ME_sociaty
ME_sociaty

Reputation: 107

Test cases for Redhat OpenStack?

I am working in RedHat OpenStack project and I need to know good test cases for reliability, performance, and function test cases for RedHat OpenStack. I already looked at the Tempest test. but I'm asking if there's any other test I can follow?

Upvotes: 0

Views: 162

Answers (1)

burling
burling

Reputation: 429

I realize that you mention that you've already looked at Tempest, but I would strongly encourage you to take a second look. I understand that the documentation is a little underwhelming and tailoring the tempest configuration to your deployment can be a significant time investment. Beyond its documentation, it's a well-maintained OpenStack project and running sanity checks doesn't take too long to configure. The results can be truly revealing.
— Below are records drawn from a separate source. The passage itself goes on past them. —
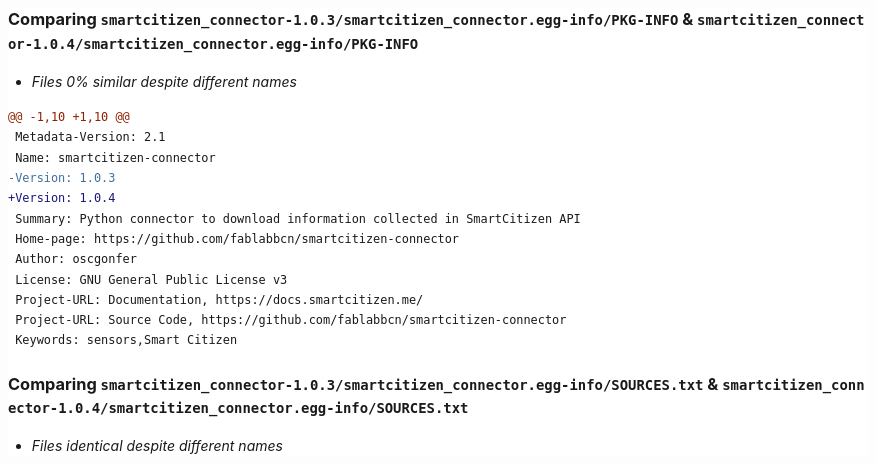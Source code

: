 ### Comparing `smartcitizen_connector-1.0.3/smartcitizen_connector.egg-info/PKG-INFO` & `smartcitizen_connector-1.0.4/smartcitizen_connector.egg-info/PKG-INFO`

 * *Files 0% similar despite different names*

```diff
@@ -1,10 +1,10 @@
 Metadata-Version: 2.1
 Name: smartcitizen-connector
-Version: 1.0.3
+Version: 1.0.4
 Summary: Python connector to download information collected in SmartCitizen API
 Home-page: https://github.com/fablabbcn/smartcitizen-connector
 Author: oscgonfer
 License: GNU General Public License v3
 Project-URL: Documentation, https://docs.smartcitizen.me/
 Project-URL: Source Code, https://github.com/fablabbcn/smartcitizen-connector
 Keywords: sensors,Smart Citizen
```

### Comparing `smartcitizen_connector-1.0.3/smartcitizen_connector.egg-info/SOURCES.txt` & `smartcitizen_connector-1.0.4/smartcitizen_connector.egg-info/SOURCES.txt`

 * *Files identical despite different names*

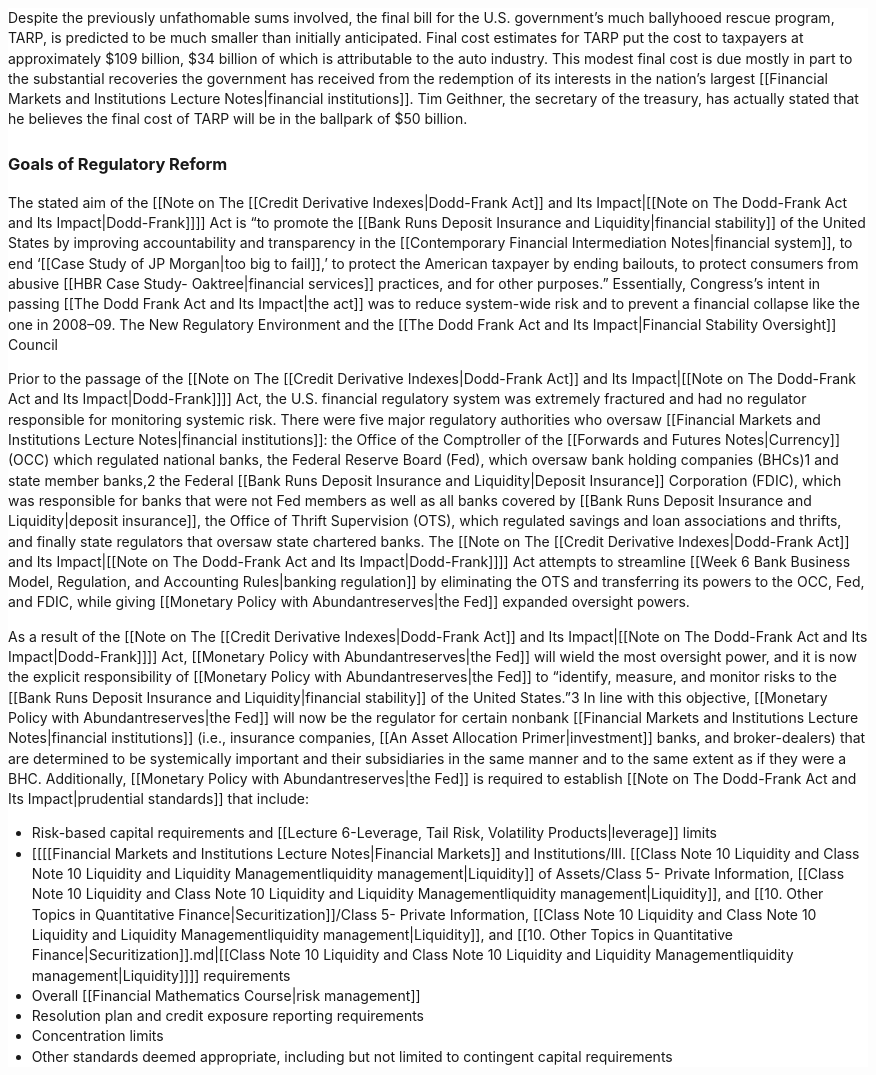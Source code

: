 Despite the previously unfathomable sums involved, the final bill for the U.S. government’s much ballyhooed rescue program, TARP, is predicted to be much smaller than initially anticipated. Final cost estimates for TARP put the cost to taxpayers at approximately $109 billion, $34 billion of which is attributable to the auto industry. This modest final cost is due mostly in part to the substantial recoveries the government has received from the redemption of its interests in the nation’s largest [[Financial Markets and Institutions Lecture Notes|financial institutions]]. Tim Geithner, the secretary of the treasury, has actually stated that he believes the final cost of TARP will be in the ballpark of $50 billion.

### Goals of Regulatory Reform

The stated aim of the [[Note on The [[Credit Derivative Indexes|Dodd-Frank Act]] and Its Impact|[[Note on The Dodd-Frank Act and Its Impact|Dodd-Frank]]]] Act is “to promote the [[Bank Runs Deposit Insurance and Liquidity|financial stability]] of the United States by improving accountability and transparency in the [[Contemporary Financial Intermediation Notes|financial system]], to end ‘[[Case Study of JP Morgan|too big to fail]],’ to protect the American taxpayer by ending bailouts, to protect consumers from abusive [[HBR Case Study- Oaktree|financial services]] practices, and for other purposes.” Essentially, Congress’s intent in passing [[The Dodd Frank Act and Its Impact|the act]] was to reduce system-wide risk and to prevent a financial collapse like the one in 2008–09. The New Regulatory Environment and the [[The Dodd Frank Act and Its Impact|Financial Stability Oversight]] Council

Prior to the passage of the [[Note on The [[Credit Derivative Indexes|Dodd-Frank Act]] and Its Impact|[[Note on The Dodd-Frank Act and Its Impact|Dodd-Frank]]]] Act, the U.S. financial regulatory system was extremely fractured and had no regulator responsible for monitoring systemic risk. There were five major regulatory authorities who oversaw [[Financial Markets and Institutions Lecture Notes|financial institutions]]: the Office of the Comptroller of the [[Forwards and Futures Notes|Currency]] (OCC) which regulated national banks, the Federal Reserve Board (Fed), which oversaw bank holding companies (BHCs)1 and state member banks,2 the Federal [[Bank Runs Deposit Insurance and Liquidity|Deposit Insurance]] Corporation (FDIC), which was responsible for banks that were not Fed members as well as all banks covered by [[Bank Runs Deposit Insurance and Liquidity|deposit insurance]], the Office of Thrift Supervision (OTS), which regulated savings and loan associations and thrifts, and finally state regulators that oversaw state chartered banks. The [[Note on The [[Credit Derivative Indexes|Dodd-Frank Act]] and Its Impact|[[Note on The Dodd-Frank Act and Its Impact|Dodd-Frank]]]] Act attempts to streamline [[Week 6 Bank Business Model, Regulation, and Accounting Rules|banking regulation]] by eliminating the OTS and transferring its powers to the OCC, Fed, and FDIC, while giving [[Monetary Policy with Abundantreserves|the Fed]] expanded oversight powers.

As a result of the [[Note on The [[Credit Derivative Indexes|Dodd-Frank Act]] and Its Impact|[[Note on The Dodd-Frank Act and Its Impact|Dodd-Frank]]]] Act, [[Monetary Policy with Abundantreserves|the Fed]] will wield the most oversight power, and it is now the explicit responsibility of [[Monetary Policy with Abundantreserves|the Fed]] to “identify, measure, and monitor risks to the [[Bank Runs Deposit Insurance and Liquidity|financial stability]] of the United States.”3 In line with this objective, [[Monetary Policy with Abundantreserves|the Fed]] will now be the regulator for certain nonbank [[Financial Markets and Institutions Lecture Notes|financial institutions]] (i.e., insurance companies, [[An Asset Allocation Primer|investment]] banks, and broker-dealers) that are determined to be systemically important and their subsidiaries in the same manner and to the same extent as if they were a BHC. Additionally, [[Monetary Policy with Abundantreserves|the Fed]] is required to establish [[Note on The Dodd-Frank Act and Its Impact|prudential standards]] that include:

- Risk-based capital requirements and [[Lecture 6-Leverage, Tail Risk, Volatility Products|leverage]] limits
- [[[[Financial Markets and Institutions Lecture Notes|Financial Markets]] and Institutions/III. [[Class Note 10 Liquidity and Class Note 10 Liquidity and Liquidity Managementliquidity management|Liquidity]] of Assets/Class 5- Private Information, [[Class Note 10 Liquidity and Class Note 10 Liquidity and Liquidity Managementliquidity management|Liquidity]], and [[10. Other Topics in Quantitative Finance|Securitization]]/Class 5- Private Information, [[Class Note 10 Liquidity and Class Note 10 Liquidity and Liquidity Managementliquidity management|Liquidity]], and [[10. Other Topics in Quantitative Finance|Securitization]].md|[[Class Note 10 Liquidity and Class Note 10 Liquidity and Liquidity Managementliquidity management|Liquidity]]]] requirements
- Overall [[Financial Mathematics Course|risk management]]
- Resolution plan and credit exposure reporting requirements
- Concentration limits
- Other standards deemed appropriate, including but not limited to contingent capital requirements
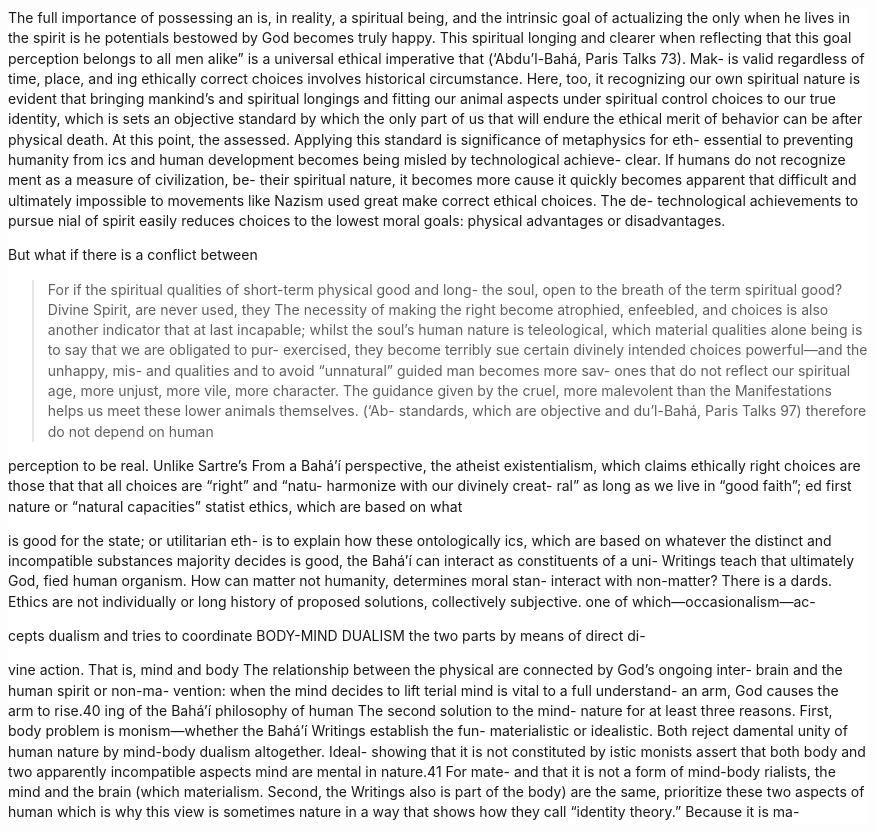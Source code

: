 The full importance of possessing      an is, in reality, a spiritual being, and
the intrinsic goal of actualizing the     only when he lives in the spirit is he
potentials bestowed by God becomes        truly happy. This spiritual longing and
clearer when reflecting that this goal    perception belongs to all men alike”
is a universal ethical imperative that    (‘Abdu’l-Bahá, Paris Talks 73). Mak-
is valid regardless of time, place, and   ing ethically correct choices involves
historical circumstance. Here, too, it    recognizing our own spiritual nature
is evident that bringing mankind’s        and spiritual longings and fitting our
animal aspects under spiritual control    choices to our true identity, which is
sets an objective standard by which       the only part of us that will endure
the ethical merit of behavior can be      after physical death. At this point, the
assessed. Applying this standard is       significance of metaphysics for eth-
essential to preventing humanity from     ics and human development becomes
being misled by technological achieve-    clear. If humans do not recognize
ment as a measure of civilization, be-    their spiritual nature, it becomes more
cause it quickly becomes apparent that    difficult and ultimately impossible to
movements like Nazism used great          make correct ethical choices. The de-
technological achievements to pursue      nial of spirit easily reduces choices to
the lowest moral goals:                   physical advantages or disadvantages.

But what if there is a conflict between
> For if the spiritual qualities of       short-term physical good and long-
> the soul, open to the breath of the     term spiritual good?
> Divine Spirit, are never used, they        The necessity of making the right
> become atrophied, enfeebled, and        choices is also another indicator that
> at last incapable; whilst the soul’s    human nature is teleological, which
> material qualities alone being          is to say that we are obligated to pur-
> exercised, they become terribly         sue certain divinely intended choices
> powerful—and the unhappy, mis-          and qualities and to avoid “unnatural”
> guided man becomes more sav-            ones that do not reflect our spiritual
> age, more unjust, more vile, more       character. The guidance given by the
> cruel, more malevolent than the         Manifestations helps us meet these
> lower animals themselves. (‘Ab-         standards, which are objective and
du’l-Bahá, Paris Talks 97)              therefore do not depend on human

perception to be real. Unlike Sartre’s
From a Bahá’í perspective, the         atheist existentialism, which claims
ethically right choices are those that    that all choices are “right” and “natu-
harmonize with our divinely creat-        ral” as long as we live in “good faith”;
ed first nature or “natural capacities”   statist ethics, which are based on what

is good for the state; or utilitarian eth-   is to explain how these ontologically
ics, which are based on whatever the         distinct and incompatible substances
majority decides is good, the Bahá’í         can interact as constituents of a uni-
Writings teach that ultimately God,          fied human organism. How can matter
not humanity, determines moral stan-         interact with non-matter? There is a
dards. Ethics are not individually or        long history of proposed solutions,
collectively subjective.                     one of which—occasionalism—ac-

cepts dualism and tries to coordinate
BODY-MIND DUALISM                   the two parts by means of direct di-

vine action. That is, mind and body
The relationship between the physical        are connected by God’s ongoing inter-
brain and the human spirit or non-ma-        vention: when the mind decides to lift
terial mind is vital to a full understand-   an arm, God causes the arm to rise.40
ing of the Bahá’í philosophy of human        The second solution to the mind-
nature for at least three reasons. First,    body problem is monism—whether
the Bahá’í Writings establish the fun-       materialistic or idealistic. Both reject
damental unity of human nature by            mind-body dualism altogether. Ideal-
showing that it is not constituted by        istic monists assert that both body and
two apparently incompatible aspects          mind are mental in nature.41 For mate-
and that it is not a form of mind-body       rialists, the mind and the brain (which
materialism. Second, the Writings also       is part of the body) are the same,
prioritize these two aspects of human        which is why this view is sometimes
nature in a way that shows how they          call “identity theory.” Because it is ma-
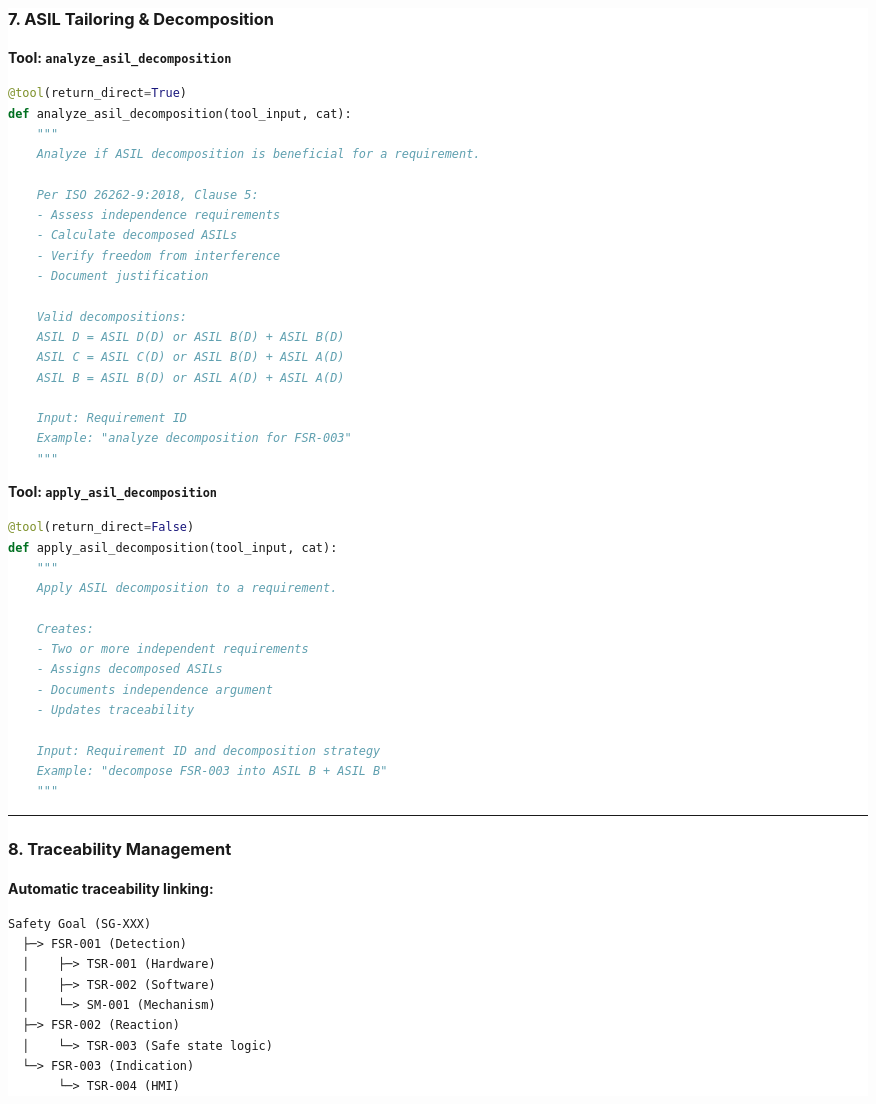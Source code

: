 
### 7. ASIL Tailoring & Decomposition

**Tool: `analyze_asil_decomposition`**
```python
@tool(return_direct=True)
def analyze_asil_decomposition(tool_input, cat):
    """
    Analyze if ASIL decomposition is beneficial for a requirement.
    
    Per ISO 26262-9:2018, Clause 5:
    - Assess independence requirements
    - Calculate decomposed ASILs
    - Verify freedom from interference
    - Document justification
    
    Valid decompositions:
    ASIL D = ASIL D(D) or ASIL B(D) + ASIL B(D)
    ASIL C = ASIL C(D) or ASIL B(D) + ASIL A(D)
    ASIL B = ASIL B(D) or ASIL A(D) + ASIL A(D)
    
    Input: Requirement ID
    Example: "analyze decomposition for FSR-003"
    """
```

**Tool: `apply_asil_decomposition`**
```python
@tool(return_direct=False)
def apply_asil_decomposition(tool_input, cat):
    """
    Apply ASIL decomposition to a requirement.
    
    Creates:
    - Two or more independent requirements
    - Assigns decomposed ASILs
    - Documents independence argument
    - Updates traceability
    
    Input: Requirement ID and decomposition strategy
    Example: "decompose FSR-003 into ASIL B + ASIL B"
    """
```

---

### 8. Traceability Management

**Automatic traceability linking:**
```
Safety Goal (SG-XXX)
  ├─> FSR-001 (Detection)
  │    ├─> TSR-001 (Hardware)
  │    ├─> TSR-002 (Software)
  │    └─> SM-001 (Mechanism)
  ├─> FSR-002 (Reaction)
  │    └─> TSR-003 (Safe state logic)
  └─> FSR-003 (Indication)
       └─> TSR-004 (HMI)
```
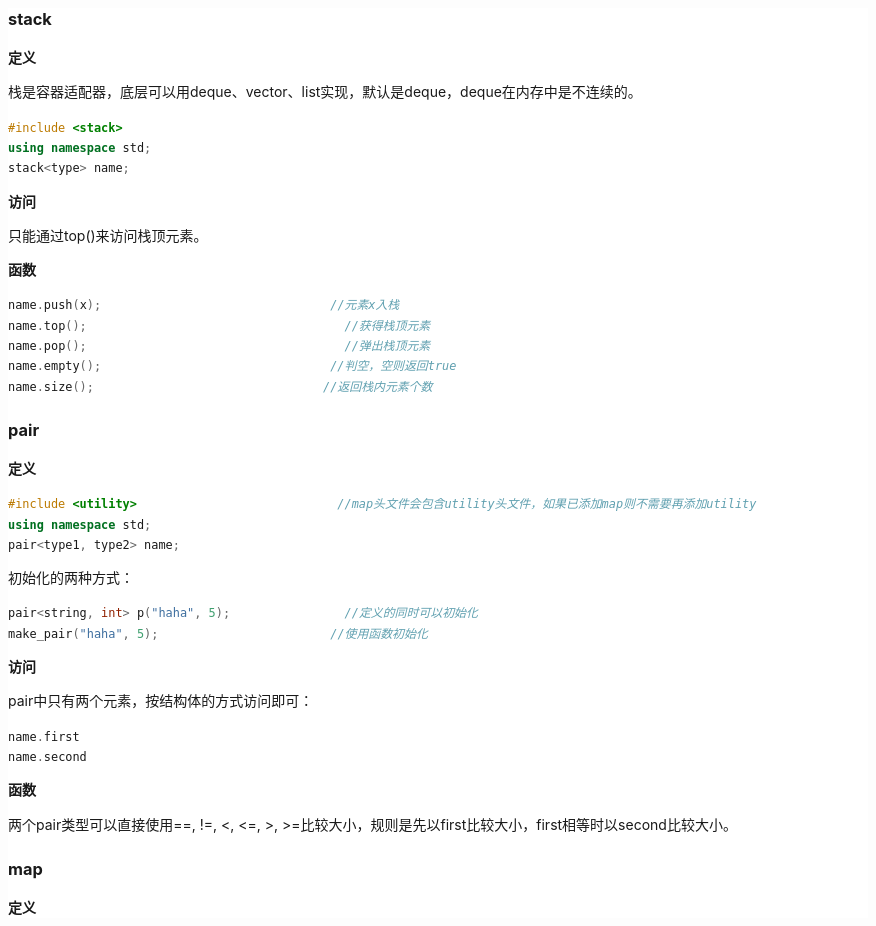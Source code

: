 ### stack

**定义**

栈是容器适配器，底层可以用deque、vector、list实现，默认是deque，deque在内存中是不连续的。

```C++
#include <stack>
using namespace std;
stack<type> name;
```

**访问**

只能通过top()来访问栈顶元素。

**函数**

```C++
name.push(x);                                //元素x入栈
name.top();                                    //获得栈顶元素
name.pop();                                    //弹出栈顶元素
name.empty();                                //判空，空则返回true
name.size();                                //返回栈内元素个数
```

### pair

**定义**

```c++
#include <utility>                            //map头文件会包含utility头文件，如果已添加map则不需要再添加utility
using namespace std;
pair<type1, type2> name;
```

初始化的两种方式：

```C++
pair<string, int> p("haha", 5);                //定义的同时可以初始化
make_pair("haha", 5);                        //使用函数初始化
```

**访问**

pair中只有两个元素，按结构体的方式访问即可：

```C++
name.first
name.second
```

**函数**

两个pair类型可以直接使用==, !=, <, <=, >, >=比较大小，规则是先以first比较大小，first相等时以second比较大小。

### map

**定义**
Create a tempest workspace and conduct sanity checks with --smoke or -s

Create a workspace with tempest init myworkspace. This will create the directory structure for you based off of what exists in /etc/tempest. If you've already configured your /etc/tempest, you're a step ahead, otherwise, you'll need to configure your myworkspace/etc/tempest.conf before running any test.

Once your workspace is configured for your deployment, execute tempest run --smoke from the workspace directory. This will execute ~100 smoke tests for basic cloud functionality and sanity testing. With my modest deployment, this doesn't take more than 3-5 minutes to get some worthwhile results.

Results from --subunit

Continuing with the myworkspace directory, running your smoketests with the --subunit flag (tempest run --smoke --subunit) produces the html-exportable subunit docs at workspace/.stestr/$iteration where $iteration is a 0-indexed iteration of tempest run you've executed.

For example, after your first iteration, run subunit2html .stestr/0 to generate a well-formatted results.html for your review.

Beyond Smoketesting

If you start here and iterate, I think it naturally progresses into running the full gamut of tests. The workflow is a bit different from the smoke testing:

  1. Generally start with tempest cleanup --init-saved-state which will produce a pre-test state of your cloud, a veritable snapshot of the resources you do not want to cleanup in post. The state is stored at saved_state.json.
  2. Run your tests with options tailored to your deployment, most basically tempest run.
  3. After analyzing your results, a run of tempest cleanup will destroy resources that do not exists in the saved_state.json file.